Ashley Rubin wins LSA Best Grad Paper Prize
Ashley Rubin's paper, "Race, Ethnicity, and Nativity at Eastern State Penitentiary: A Study of the Variation in Sentence Length, 1829-1871," has been selected by the Law and Society Association to receive the 2010 prize for best graduate student paper next month in Chicago. Congratulations to Ashley and to Malcolm Feeley for nominating the paper. The abstract follows:
Multiple theories have been generated and tested to explain the presence or absence of sentencing disparities at all levels of the criminal justice system. Yet these theories have been derived from and explain data coming primarily from the last fifty or so years. Consequently, little is known about the longevity of the contemporary sentencing literature’s explanatory power beyond this period. This project tests the leading theories in the literature by examining the presence of disparities in and influences on prison sentence length in nineteenth-century Pennsylvania.

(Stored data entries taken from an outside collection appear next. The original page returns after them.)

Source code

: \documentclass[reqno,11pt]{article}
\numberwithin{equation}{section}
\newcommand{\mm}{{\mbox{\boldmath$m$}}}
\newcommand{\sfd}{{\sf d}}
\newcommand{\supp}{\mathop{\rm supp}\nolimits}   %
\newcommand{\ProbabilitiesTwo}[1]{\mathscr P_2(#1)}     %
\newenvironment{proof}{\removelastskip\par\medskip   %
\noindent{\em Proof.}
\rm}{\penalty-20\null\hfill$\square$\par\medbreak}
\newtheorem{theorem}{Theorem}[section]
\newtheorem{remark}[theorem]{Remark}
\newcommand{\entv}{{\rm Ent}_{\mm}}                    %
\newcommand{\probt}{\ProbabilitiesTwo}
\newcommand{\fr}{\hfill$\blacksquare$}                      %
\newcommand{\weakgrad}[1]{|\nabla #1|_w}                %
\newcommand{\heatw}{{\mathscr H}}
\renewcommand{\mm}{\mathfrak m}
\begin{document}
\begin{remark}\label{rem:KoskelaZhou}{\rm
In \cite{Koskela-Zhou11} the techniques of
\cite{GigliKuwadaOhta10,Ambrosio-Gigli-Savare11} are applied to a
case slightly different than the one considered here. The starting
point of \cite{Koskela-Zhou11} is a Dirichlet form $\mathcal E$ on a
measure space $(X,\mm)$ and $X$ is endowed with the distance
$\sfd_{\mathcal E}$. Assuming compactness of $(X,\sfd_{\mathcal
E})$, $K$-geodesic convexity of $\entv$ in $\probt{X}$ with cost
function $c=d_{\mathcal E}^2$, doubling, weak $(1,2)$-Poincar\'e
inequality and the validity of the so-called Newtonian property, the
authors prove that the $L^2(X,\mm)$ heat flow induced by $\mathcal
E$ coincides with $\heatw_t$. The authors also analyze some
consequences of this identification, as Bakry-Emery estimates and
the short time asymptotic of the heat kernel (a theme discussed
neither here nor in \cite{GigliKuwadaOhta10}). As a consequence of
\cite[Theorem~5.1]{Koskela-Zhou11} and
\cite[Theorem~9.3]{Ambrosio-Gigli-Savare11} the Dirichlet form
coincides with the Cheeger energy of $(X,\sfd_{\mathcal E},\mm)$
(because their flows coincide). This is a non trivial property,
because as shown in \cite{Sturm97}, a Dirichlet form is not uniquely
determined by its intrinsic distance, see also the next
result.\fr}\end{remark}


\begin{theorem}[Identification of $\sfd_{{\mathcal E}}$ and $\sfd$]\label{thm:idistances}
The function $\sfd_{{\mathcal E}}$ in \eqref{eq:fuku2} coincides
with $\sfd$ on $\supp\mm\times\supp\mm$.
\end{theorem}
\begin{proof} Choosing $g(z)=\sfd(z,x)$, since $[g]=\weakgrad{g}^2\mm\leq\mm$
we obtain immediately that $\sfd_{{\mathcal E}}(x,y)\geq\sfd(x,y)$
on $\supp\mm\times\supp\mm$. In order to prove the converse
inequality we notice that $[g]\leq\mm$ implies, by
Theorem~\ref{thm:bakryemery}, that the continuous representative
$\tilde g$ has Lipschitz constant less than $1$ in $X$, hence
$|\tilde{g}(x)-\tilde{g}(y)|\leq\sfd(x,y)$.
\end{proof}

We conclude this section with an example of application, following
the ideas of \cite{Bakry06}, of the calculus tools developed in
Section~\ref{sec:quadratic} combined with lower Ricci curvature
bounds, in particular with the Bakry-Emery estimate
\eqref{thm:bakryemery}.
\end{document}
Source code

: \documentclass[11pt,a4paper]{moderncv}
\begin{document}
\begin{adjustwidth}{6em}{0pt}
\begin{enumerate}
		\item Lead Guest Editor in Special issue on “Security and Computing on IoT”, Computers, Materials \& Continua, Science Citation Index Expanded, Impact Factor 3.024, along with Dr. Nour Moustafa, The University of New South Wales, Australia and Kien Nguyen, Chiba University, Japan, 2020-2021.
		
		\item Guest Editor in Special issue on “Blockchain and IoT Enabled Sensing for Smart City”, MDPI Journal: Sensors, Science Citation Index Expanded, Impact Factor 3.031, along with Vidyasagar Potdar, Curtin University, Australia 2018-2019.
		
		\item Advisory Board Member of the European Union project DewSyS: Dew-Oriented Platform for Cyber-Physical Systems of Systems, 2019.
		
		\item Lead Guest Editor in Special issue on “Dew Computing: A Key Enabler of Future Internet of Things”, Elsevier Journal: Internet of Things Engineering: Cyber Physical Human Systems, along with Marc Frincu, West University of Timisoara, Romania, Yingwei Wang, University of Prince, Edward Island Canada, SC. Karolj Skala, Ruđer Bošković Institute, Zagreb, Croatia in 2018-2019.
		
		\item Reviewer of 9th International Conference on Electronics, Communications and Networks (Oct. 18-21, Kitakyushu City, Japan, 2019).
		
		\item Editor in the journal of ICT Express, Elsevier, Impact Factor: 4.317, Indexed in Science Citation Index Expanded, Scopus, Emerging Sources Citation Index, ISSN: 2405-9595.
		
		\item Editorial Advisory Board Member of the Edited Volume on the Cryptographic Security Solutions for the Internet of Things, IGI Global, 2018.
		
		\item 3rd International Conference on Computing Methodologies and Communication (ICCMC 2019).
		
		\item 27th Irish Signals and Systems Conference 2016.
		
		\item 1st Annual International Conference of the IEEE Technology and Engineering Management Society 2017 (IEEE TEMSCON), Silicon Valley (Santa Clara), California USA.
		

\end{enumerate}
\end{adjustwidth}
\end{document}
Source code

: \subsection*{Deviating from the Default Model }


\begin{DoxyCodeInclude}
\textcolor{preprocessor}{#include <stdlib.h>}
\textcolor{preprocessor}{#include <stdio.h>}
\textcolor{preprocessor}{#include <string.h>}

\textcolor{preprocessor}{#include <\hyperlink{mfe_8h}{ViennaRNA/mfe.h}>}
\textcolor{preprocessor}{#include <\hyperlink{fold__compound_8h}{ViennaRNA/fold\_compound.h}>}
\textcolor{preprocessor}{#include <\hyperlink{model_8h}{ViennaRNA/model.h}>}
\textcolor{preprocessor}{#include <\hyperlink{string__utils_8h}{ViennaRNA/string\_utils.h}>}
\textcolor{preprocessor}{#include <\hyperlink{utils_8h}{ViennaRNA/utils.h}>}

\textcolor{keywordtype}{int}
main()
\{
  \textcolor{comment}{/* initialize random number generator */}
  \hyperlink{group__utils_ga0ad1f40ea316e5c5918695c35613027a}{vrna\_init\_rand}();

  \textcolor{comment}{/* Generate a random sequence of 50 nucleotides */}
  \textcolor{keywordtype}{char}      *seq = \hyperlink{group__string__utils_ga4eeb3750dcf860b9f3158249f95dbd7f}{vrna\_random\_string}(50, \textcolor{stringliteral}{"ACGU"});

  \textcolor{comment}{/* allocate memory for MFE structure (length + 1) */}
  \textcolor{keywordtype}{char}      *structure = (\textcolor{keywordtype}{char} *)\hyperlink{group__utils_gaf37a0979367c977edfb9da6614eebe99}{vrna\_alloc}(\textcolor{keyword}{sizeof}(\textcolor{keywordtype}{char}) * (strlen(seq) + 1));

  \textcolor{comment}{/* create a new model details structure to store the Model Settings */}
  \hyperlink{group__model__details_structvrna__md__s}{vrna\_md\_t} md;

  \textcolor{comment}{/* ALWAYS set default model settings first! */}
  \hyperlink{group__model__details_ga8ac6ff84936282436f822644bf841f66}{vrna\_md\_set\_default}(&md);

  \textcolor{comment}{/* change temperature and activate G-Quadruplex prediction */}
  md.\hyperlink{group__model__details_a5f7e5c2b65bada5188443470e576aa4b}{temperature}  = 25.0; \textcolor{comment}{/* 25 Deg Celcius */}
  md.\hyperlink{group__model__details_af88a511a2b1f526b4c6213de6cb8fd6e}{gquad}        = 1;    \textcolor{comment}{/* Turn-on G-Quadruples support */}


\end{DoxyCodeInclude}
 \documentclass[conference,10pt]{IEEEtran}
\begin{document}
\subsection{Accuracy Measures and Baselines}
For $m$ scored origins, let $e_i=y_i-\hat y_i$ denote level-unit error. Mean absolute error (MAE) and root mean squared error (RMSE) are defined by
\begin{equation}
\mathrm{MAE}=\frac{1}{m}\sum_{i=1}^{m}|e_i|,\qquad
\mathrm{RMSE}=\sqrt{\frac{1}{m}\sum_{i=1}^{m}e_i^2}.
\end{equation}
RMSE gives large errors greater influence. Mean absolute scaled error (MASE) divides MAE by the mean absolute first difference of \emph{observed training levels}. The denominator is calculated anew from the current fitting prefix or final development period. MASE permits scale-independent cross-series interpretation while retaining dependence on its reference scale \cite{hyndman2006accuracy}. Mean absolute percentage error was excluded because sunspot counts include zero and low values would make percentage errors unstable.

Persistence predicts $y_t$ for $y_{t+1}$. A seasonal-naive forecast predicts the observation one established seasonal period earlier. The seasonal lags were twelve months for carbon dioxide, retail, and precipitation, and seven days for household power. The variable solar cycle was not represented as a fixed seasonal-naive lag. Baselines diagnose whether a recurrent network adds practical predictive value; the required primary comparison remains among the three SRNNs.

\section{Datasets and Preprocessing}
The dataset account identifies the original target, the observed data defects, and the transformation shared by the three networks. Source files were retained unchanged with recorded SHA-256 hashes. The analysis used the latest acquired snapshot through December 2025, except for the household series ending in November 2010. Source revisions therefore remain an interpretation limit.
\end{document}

The basic hypotheses explaining contemporary sentencing disparities, including the various group threat theories, court community perspective, and focal concerns, are tested on data for over 6,000 inmates sentenced to Pennsylvania’s Eastern State Penitentiary between 1829 and 1871. This study finds that several contemporary theories have explanatory power for the nineteenth century, suggesting that the social dynamics and decision-making practices that influence sentencing outcomes remain relatively consistent over time.